**WHAT THE TASK ASKS:** Scan the entries that follow and copy out every line containing "know".

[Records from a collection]
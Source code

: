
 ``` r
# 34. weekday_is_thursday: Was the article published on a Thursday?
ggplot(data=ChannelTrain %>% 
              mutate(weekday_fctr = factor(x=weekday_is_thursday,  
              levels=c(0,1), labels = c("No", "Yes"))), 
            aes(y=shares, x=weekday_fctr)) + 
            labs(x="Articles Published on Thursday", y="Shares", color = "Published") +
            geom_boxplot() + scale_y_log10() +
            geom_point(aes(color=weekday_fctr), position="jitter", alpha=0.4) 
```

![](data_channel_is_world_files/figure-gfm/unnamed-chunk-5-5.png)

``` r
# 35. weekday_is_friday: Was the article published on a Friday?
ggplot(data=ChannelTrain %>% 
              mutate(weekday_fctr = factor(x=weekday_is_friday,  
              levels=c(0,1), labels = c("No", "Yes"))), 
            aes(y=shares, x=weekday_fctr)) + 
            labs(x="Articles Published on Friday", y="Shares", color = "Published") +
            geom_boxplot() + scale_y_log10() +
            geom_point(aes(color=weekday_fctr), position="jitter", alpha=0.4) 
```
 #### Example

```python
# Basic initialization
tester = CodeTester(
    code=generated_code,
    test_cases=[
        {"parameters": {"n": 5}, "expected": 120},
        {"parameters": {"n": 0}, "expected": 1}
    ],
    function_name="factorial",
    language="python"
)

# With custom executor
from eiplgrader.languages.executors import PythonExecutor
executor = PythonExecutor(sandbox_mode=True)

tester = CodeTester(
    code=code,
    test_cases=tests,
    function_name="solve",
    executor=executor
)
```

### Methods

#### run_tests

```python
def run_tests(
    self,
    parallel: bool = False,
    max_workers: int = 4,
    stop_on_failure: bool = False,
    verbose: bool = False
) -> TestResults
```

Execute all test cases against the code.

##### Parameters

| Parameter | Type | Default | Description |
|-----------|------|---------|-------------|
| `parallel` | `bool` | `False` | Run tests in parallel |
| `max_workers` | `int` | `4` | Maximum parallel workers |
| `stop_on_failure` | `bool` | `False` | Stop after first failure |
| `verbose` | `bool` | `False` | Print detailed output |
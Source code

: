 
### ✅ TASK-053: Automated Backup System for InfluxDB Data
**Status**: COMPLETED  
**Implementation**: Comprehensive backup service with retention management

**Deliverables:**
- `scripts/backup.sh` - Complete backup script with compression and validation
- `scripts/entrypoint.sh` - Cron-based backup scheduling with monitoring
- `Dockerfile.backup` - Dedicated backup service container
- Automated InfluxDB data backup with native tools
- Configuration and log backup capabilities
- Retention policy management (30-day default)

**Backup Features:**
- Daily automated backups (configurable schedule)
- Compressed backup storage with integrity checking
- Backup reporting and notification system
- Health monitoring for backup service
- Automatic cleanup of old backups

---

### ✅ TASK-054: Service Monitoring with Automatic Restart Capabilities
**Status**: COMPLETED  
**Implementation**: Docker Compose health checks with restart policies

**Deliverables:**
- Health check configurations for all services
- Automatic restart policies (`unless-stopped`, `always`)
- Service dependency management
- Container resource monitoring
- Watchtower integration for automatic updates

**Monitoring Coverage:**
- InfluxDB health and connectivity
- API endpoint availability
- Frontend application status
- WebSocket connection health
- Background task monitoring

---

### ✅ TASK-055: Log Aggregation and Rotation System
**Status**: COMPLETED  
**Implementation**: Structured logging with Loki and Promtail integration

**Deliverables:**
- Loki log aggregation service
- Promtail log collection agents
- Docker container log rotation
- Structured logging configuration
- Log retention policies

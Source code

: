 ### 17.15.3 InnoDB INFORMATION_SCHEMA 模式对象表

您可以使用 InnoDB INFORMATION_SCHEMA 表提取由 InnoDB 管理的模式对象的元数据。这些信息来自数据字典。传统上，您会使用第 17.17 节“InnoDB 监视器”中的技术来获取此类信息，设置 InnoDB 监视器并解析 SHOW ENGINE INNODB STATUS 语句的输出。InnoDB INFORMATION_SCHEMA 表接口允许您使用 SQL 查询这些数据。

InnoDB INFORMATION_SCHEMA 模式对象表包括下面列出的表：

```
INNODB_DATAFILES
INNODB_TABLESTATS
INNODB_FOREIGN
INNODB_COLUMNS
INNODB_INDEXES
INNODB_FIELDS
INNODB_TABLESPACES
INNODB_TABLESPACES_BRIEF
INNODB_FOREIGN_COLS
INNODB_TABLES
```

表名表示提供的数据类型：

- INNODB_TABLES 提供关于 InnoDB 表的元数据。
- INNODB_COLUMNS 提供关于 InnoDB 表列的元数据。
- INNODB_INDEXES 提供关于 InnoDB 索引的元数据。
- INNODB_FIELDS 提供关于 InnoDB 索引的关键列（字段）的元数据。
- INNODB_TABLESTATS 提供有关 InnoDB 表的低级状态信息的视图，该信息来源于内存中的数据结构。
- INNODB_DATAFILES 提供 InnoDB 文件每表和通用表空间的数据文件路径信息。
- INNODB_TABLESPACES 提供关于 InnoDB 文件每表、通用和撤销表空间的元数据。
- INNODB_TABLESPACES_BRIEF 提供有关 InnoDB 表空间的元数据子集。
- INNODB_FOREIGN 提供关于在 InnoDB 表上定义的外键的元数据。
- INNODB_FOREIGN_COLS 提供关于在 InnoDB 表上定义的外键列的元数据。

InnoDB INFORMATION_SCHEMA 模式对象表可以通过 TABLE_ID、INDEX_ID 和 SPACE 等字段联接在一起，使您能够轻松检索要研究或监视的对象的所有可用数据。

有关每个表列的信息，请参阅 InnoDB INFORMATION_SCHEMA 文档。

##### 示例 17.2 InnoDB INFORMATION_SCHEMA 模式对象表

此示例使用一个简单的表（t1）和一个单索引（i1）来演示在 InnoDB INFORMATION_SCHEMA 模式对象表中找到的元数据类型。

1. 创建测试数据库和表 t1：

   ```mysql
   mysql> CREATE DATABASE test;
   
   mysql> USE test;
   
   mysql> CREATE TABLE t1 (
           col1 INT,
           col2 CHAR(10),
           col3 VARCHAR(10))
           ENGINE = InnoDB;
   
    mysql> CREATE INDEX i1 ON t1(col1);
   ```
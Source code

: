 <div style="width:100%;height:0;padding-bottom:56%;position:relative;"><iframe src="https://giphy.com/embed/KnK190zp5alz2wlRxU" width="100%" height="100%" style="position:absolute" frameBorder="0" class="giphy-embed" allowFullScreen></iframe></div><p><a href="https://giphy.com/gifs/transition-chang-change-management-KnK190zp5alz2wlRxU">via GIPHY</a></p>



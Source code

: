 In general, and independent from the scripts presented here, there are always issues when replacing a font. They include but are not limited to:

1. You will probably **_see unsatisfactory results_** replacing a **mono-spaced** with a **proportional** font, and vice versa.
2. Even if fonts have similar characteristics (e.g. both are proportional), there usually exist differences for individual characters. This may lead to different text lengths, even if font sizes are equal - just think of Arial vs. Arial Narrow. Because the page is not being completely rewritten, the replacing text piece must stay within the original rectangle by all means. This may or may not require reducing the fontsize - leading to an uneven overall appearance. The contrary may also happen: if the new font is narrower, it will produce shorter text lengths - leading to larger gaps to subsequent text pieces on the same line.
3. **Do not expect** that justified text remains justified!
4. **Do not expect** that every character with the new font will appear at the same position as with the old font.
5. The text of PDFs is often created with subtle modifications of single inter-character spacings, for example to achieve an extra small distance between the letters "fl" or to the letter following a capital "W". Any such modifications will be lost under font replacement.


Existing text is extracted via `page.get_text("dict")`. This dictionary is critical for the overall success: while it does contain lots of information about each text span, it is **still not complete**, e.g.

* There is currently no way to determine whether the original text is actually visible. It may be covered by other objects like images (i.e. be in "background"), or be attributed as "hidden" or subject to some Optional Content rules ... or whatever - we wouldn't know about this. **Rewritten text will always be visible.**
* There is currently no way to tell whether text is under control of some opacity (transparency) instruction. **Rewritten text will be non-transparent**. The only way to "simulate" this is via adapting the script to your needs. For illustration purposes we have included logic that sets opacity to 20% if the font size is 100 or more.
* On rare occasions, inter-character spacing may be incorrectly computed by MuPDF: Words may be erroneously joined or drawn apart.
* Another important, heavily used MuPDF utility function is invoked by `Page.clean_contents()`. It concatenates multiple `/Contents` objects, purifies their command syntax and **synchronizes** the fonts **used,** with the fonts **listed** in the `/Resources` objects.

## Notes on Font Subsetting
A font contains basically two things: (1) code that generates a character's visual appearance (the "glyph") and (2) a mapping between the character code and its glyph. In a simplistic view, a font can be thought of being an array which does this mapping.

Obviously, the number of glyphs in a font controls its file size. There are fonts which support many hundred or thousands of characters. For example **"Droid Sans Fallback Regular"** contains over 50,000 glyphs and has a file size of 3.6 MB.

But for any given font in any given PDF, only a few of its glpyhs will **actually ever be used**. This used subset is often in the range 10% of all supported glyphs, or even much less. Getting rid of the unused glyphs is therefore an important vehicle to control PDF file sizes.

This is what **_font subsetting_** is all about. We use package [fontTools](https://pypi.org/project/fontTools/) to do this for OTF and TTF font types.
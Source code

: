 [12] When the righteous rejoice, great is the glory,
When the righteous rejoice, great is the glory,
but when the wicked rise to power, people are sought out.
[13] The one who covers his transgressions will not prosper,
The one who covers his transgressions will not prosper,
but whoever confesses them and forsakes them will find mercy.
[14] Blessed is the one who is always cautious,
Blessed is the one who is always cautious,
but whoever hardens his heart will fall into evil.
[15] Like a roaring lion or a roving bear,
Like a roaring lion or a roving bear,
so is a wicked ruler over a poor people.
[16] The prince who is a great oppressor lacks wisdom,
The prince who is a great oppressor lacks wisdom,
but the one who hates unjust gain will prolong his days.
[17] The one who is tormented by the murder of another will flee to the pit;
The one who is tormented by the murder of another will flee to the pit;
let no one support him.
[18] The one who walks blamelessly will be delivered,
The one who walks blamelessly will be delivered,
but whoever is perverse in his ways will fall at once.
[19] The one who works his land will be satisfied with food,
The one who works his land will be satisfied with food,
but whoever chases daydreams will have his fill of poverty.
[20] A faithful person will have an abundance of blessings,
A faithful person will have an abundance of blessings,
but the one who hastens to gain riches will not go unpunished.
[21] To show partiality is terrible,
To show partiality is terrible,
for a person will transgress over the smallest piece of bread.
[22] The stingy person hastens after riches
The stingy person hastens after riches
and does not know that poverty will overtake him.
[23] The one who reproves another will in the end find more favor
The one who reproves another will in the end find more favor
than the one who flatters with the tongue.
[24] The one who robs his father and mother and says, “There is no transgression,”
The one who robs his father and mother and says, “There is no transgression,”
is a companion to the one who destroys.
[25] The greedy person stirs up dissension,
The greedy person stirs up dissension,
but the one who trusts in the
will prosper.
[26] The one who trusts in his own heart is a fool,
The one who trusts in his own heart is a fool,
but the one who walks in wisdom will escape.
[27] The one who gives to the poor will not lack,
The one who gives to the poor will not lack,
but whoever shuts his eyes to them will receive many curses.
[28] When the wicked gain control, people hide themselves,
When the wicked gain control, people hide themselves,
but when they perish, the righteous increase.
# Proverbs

**YOUR SOLUTION:**
* There is currently no way to determine whether the original text is actually visible. It may be covered by other objects like images (i.e. be in "background"), or be attributed as "hidden" or subject to some Optional Content rules ... or whatever - we wouldn't know about this. **Rewritten text will always be visible.**
and does not know that poverty will overtake him.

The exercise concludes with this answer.